# Mother kills devil child



## RAXL (Jul 9, 2004)

Updated: 1:32 p.m. ET Nov. 2, 2005
ATLANTA - A woman accused of helping her husband kill their 8-year-old to rid her of a demon pleaded guilty to murder Tuesday. 

Valerie Carey, 29, was sentenced to life in prison for the Jan. 19, 2004, stabbing and strangling of Quimani Carey at a downtown Atlanta motel. 

Carey and her husband, Christopher, were found walking down busy Piedmont Avenue naked in freezing temperatures with their two other children, then 6 and 2, on their shoulders. 

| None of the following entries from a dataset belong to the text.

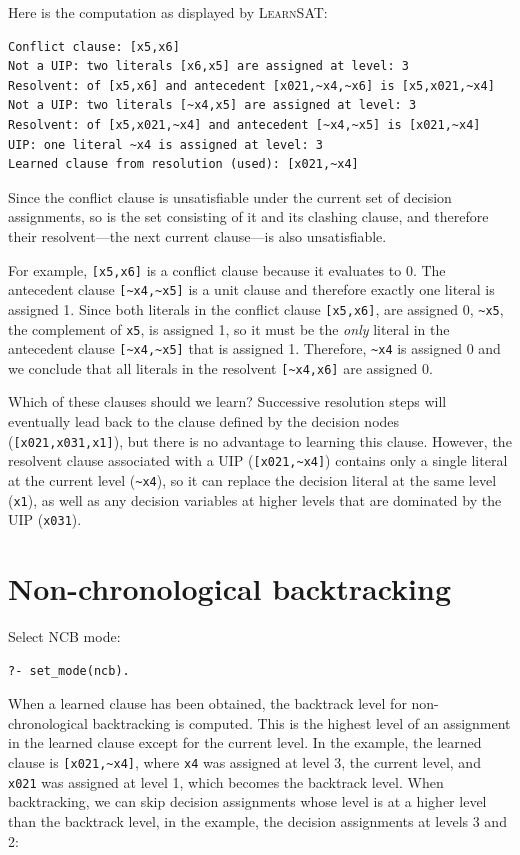 \documentclass[11pt]{report}
\newcommand*{\p}[1]{\textup{\texttt{#1}}}
\newcommand*{\ls}{\textsc{LearnSAT}}
\begin{document}
Here is the computation as displayed by \ls{}:
\begin{verbatim}
Conflict clause: [x5,x6]
Not a UIP: two literals [x6,x5] are assigned at level: 3
Resolvent: of [x5,x6] and antecedent [x021,~x4,~x6] is [x5,x021,~x4]
Not a UIP: two literals [~x4,x5] are assigned at level: 3
Resolvent: of [x5,x021,~x4] and antecedent [~x4,~x5] is [x021,~x4]
UIP: one literal ~x4 is assigned at level: 3
Learned clause from resolution (used): [x021,~x4]
\end{verbatim}

Since the conflict clause is unsatisfiable under the current set of
decision assignments, so is the set consisting of it and its clashing
clause, and therefore their resolvent---the next current clause---is
also unsatisfiable.

For example, \verb+[x5,x6]+ is a conflict clause because it evaluates to
0. The antecedent clause \verb+[~x4,~x5]+ is a unit clause and therefore
exactly one literal is assigned 1. Since both literals in the conflict
clause \verb+[x5,x6]+, are assigned 0, \verb+~x5+, the complement of
\verb+x5+, is assigned 1, so it must be the \emph{only} literal in the
antecedent clause \verb+[~x4,~x5]+ that is assigned 1. Therefore,
\verb+~x4+ is assigned 0 and we conclude that all literals in the
resolvent \verb+[~x4,x6]+ are assigned 0.

Which of these clauses should we learn? Successive resolution steps will
eventually lead back to the clause defined by the decision nodes
(\verb+[x021,x031,x1]+), but there is no advantage to learning this
clause. However, the resolvent clause associated with a UIP
(\verb+[x021,~x4]+) contains only a single literal at the current level
(\verb+~x4+), so it can replace the decision literal at the same level
(\verb+x1+), as well as any decision variables at higher levels that are
dominated by the UIP (\verb+x031+).

\newpage

\section{Non-chronological backtracking}

Select NCB mode:
\begin{verbatim}
?- set_mode(ncb).
\end{verbatim}

When a learned clause has been obtained, the backtrack level for
non-chronological backtracking is computed. This is the highest level of
an assignment in the learned clause except for the current level. In the
example, the learned clause is \verb+[x021,~x4]+, where \p{x4} was
assigned at level 3, the current level, and \p{x021} was assigned at
level 1, which becomes the backtrack level. When backtracking, we can
skip decision assignments whose level is at a higher level than the
backtrack level, in the example, the decision assignments at levels 3
and 2:
\end{document}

Police discovered Quimani on the floor of their motel room. Pages ripped from the Bible were thrown on and around her body, and her arms were broken. 

Prosecutors said Christopher Carey had stabbed her with a knife until it broke, while she tried to fight back. 

Valerie Carey held the girl while her husband broke her arms, and then she strangled Quimani. 

Valerie Carey believed that her family would be transported to a planet inhabited by red dragons after Quimani was killed, and spread out her arms waiting to fly off, according to one of her attorneys, Susan Wardell. 

Mother had a troubled history
After undergoing treatment while in prison, Valerie Carey, who has a long history of mental illness, said she now understands what happened and mourns Quimani's death, blaming it on her husband. 

"He kept us isolated and trapped in a different world," she told the judge. "That was my baby. He took her from me and ruined my life." 

The family kept moving into cheap motels and homeless shelters, where the children were deprived of food and bathing, Fulton prosecutor Anna Green said. 

She added that Christopher Carey also beat the children, especially Quimani, who asked to go to school. 

As part of a plea agreement, Valerie Carey, agreed to testify against her 31-year-old husband. 

He remains jailed without bond and faces a possible death penalty unless he agrees to plead guilty.


----------